Saved entries:
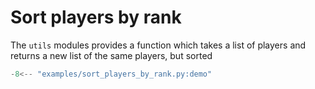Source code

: # Sort players by rank

The `utils` modules provides a function which takes a list of players and returns a new list of the same players, but sorted

```py
-8<-- "examples/sort_players_by_rank.py:demo"
```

**Your objective**
All of the entries above are to be written out exactly, with no pictures.

**Answer to the problem**
Source code

: # Sort players by rank

The `utils` modules provides a function which takes a list of players and returns a new list of the same players, but sorted

```py
-8<-- "examples/sort_players_by_rank.py:demo"
```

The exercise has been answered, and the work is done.